Mnemosyne, one of the Titans of Greek mythology, Goddess of Memory and, by Zeus, mother of the Muses. According to Mary Carruthers (1996), memory was the most noble aspect of ancient and medieval rhetoric.
Oil painting by Dante Gabriel Rossetti, 1881. Collection of the Delaware Art Museum, Wilmington. Gift of Samuel and Mary R. Bancroft. For more on Rosetti and the other pre-Raphaelite painters, see "Incurably Romantic" by Doug Stewart, Smithsonian, February 2007.
Read "Memory Research: The Convergence of Theory and Practice" John F. Kihlstrom. Closing lecture presented at the 3rd Practical Aspects of Memory Conference held at the University of Maryland, College Park, August 1994. This paper adds a new principle, "The Interpersonal Principle", to a list of seven principles commonly accepted in psychological research on memory. An edited version of this paper was published in: D. Hermann, M. Johnson, C. McEvoy, C. Hertzog, & P. Hertel (Eds.) Basic and Applied Memory: Theory in Context (Vol. 1, pp. 5-25). Mahwah, N.J.: Erlbaum, 1996.
Read "Memory, Autobiography, History". Expanded and updated version of a Distinguished Lecture presented at the annual meeting of the Rocky Mountain Psychological Association, April 2000. The paper calls for the interdisciplinary and multidisciplinary (they're different) study of memory across the social sciences, humanities, and arts, complementing the neuroscientific approach now popular.
Read "'So That We Might Have Roses in December": The Functions of Autobiographical Memory". Commentary in a special issue of Applied Cognitive Psychology on the functions of autobiographical memory, edited by Susan Bluck (2009).
Link to Lingua Franca's 1996 list of "Breakthrough Books" on Collective Memory.
Link to the "Interdisciplinary Study of Memory" webpage maintained by John Sutton at Macquarie University: http://www.phil.mq.edu.au/staff/jsutton/Memory.html. Link to material on Sutton's book, Philosophy and Memory Traces: Descartes to Connectionism (Cambridge, 1998): http://www.phil.mq.edu.au/staff/jsutton/PhilosophyandMemoryTraces.htm.
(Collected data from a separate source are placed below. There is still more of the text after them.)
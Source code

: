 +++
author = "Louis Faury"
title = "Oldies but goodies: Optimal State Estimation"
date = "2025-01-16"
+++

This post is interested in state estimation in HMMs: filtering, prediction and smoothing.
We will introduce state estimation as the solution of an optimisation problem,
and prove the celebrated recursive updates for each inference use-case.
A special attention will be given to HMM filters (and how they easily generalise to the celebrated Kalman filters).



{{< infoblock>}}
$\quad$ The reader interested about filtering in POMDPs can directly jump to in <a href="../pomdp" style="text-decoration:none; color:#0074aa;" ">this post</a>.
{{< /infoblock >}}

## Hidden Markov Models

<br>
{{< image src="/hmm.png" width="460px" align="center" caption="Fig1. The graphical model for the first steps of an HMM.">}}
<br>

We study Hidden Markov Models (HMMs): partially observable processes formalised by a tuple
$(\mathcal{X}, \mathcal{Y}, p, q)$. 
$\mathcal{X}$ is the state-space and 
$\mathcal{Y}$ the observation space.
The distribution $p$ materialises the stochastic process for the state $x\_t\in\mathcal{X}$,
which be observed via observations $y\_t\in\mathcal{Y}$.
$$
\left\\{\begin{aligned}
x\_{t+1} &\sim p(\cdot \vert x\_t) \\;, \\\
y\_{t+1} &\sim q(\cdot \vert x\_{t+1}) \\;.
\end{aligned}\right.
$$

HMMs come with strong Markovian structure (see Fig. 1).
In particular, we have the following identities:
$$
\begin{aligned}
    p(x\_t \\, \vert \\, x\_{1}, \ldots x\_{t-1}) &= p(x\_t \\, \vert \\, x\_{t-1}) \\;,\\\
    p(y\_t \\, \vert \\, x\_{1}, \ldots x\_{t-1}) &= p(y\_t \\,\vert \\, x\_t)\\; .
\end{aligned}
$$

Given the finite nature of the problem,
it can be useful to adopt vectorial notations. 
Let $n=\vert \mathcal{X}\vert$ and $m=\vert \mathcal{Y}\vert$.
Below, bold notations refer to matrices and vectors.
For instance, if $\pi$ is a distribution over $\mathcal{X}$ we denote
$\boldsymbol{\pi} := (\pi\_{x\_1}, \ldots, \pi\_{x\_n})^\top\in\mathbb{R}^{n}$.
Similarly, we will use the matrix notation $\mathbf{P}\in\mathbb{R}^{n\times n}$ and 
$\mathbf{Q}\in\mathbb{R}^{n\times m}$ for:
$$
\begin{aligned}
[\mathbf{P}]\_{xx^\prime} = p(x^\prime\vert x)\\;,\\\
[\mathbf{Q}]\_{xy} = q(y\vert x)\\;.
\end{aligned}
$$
"Human ecology" has been defined as "the study of the physical, cultural, economic, social, and aesthetic environment that surrounds human beings from birth to death" (Alison Schneider in the Chronicle of Higher Education, 10/13/200). The relevance to the environmental movement is obvious, but these days the term is most often seen, along with "Family and Consumer Science" and similar terms, as an updated, less stereotypical, more professional (and scientific) label for the "home economics" schools found on many state university campuses (see V.B. Vincenti et al., Rethinking Home Economics: Women and the History of a Profession, Cornell University Press, 1997). For example, there are Colleges of Human Ecology at Cornell University and the University of Wisconsin, among many other campuses.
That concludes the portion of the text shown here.